Secondo una indagine della Fondazione Ethnoland, pubblicata a febbraio dell’anno scorso, sono ormai migliaia le imprese create dagli immigrati. Mentre il tasso di natalità delle imprese italiane mostra un trend decrescente negli ultimi anni, gli immigrati titolari di aziende crescono a ritmo forsennato e risentono in misura molto contenuta della congiuntura sfavorevole per il loro carattere familiare e il forte spirito di sacrificio che caratterizza questa categoria d’imprenditori. La motivazione principale è certo la voglia di sfuggire alla condizione di sfruttamento in cui si trovano generalmente a operare, dovendosi accontentare di un salario molto inferiore a quello offerto agli “italiani”. Il fenomeno è recentissimo: è iniziato solo dal 2000, ma ha già assunto un volume notevole per attività e numero di occupati.

Le imprese gestite da immigrati erano 165.114 a giugno 2008, pari al 3,3% delle imprese attive in Italia (5.169.086 alla stessa data). “Rispetto al 2003 (56.421 aziende) il loro numero è triplicato”, si legge nel rapporto. E il tasso di crescita si mantiene su livelli a due cifre.

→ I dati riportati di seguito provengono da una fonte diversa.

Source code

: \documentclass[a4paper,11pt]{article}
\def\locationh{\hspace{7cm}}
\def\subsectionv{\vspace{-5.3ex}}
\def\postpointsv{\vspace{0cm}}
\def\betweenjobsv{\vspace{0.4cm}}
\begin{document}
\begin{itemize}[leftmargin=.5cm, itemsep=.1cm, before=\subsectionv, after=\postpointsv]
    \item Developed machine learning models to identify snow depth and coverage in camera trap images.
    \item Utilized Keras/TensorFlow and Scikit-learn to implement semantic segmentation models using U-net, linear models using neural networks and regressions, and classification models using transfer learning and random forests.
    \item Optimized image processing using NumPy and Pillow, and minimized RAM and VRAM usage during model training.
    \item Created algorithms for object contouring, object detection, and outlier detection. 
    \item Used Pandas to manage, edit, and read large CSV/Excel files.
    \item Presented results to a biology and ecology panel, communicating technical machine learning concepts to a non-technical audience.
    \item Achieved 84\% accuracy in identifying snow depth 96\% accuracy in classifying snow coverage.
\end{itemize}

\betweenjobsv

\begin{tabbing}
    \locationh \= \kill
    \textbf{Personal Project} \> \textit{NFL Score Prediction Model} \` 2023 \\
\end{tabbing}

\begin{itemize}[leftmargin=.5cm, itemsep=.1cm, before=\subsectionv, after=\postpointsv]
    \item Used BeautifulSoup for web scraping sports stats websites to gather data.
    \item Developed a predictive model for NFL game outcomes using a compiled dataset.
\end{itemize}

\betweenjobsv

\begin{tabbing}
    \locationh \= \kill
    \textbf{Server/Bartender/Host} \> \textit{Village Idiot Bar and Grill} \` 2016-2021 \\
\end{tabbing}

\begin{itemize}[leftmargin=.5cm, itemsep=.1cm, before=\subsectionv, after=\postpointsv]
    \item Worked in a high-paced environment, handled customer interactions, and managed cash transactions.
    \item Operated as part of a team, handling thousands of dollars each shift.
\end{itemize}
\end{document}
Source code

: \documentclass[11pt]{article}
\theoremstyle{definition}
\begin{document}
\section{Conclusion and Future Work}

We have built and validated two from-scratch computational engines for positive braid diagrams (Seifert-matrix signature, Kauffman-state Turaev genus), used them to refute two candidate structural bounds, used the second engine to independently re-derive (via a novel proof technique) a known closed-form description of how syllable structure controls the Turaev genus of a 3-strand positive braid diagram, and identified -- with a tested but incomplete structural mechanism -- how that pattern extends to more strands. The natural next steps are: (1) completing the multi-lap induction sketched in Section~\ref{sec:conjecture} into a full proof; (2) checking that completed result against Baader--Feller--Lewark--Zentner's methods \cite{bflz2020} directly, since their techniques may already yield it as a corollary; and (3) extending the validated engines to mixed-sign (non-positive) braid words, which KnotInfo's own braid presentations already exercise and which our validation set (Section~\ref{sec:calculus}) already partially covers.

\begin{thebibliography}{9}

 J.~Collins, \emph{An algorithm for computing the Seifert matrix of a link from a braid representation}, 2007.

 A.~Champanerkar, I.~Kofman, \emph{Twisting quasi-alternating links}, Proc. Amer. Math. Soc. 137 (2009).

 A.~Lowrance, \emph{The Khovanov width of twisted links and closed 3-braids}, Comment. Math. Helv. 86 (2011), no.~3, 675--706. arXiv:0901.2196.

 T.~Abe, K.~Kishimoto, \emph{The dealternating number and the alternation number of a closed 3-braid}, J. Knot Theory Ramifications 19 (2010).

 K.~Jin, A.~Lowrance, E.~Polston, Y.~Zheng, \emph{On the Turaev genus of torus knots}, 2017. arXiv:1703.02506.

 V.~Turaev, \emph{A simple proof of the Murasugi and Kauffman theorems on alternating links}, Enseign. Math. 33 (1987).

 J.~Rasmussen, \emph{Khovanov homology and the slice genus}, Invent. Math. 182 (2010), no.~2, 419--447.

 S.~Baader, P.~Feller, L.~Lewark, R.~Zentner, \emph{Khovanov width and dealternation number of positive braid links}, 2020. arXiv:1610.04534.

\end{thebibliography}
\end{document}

Tra gli stranieri pochissimi sono imprenditori agricoli, a causa della difficoltà di trovare i suoli che hanno un costo eccessivo rispetto alle possibilità finanziarie degli immigrati. Un aspetto importante è che l’imprenditoria degli immigrati nasce al di fuori del sistema delle agevolazioni, poiché si contano sulle dita di una mano gli immigrati che hanno potuto fruire di aiuti pubblici. Sono loro la dimostrazione più evidente che la nascita d’impresa è legata alla capacità di assunzione del rischio e di leggere le opportunità offerte dal mercato, piuttosto che alla disponibilità di capitale a buon mercato.

Sono proprio gli immigrati a costituire la parte più dinamica della popolazione imprenditoriale, nonostante il freno rappresentato dagli ostacoli legislativi, burocratici, finanziari e ambientali che ne frenano lo sviluppo.

“Si riscontrano diversi casi di eccellenza, per giunta nel Meridione: in Sardegna, Sicilia e Calabria gli immigrati hanno uguagliato il tasso d’imprenditorialità degli italiani e anche in diverse Regioni del Nord e del Centro (Piemonte, Emilia Romagna e Toscana) la situazione è più soddisfacente rispetto alle media nazionali”, si legge nell’indagine. Questa è forse la scoperta più straordinaria. Gli emigrati ci danno la dimostrazione che si possono superare persino gli ostacoli rappresentati dalle mille diseconomie legate alle disfunzioni regionali per fare impresa più volte denunciate.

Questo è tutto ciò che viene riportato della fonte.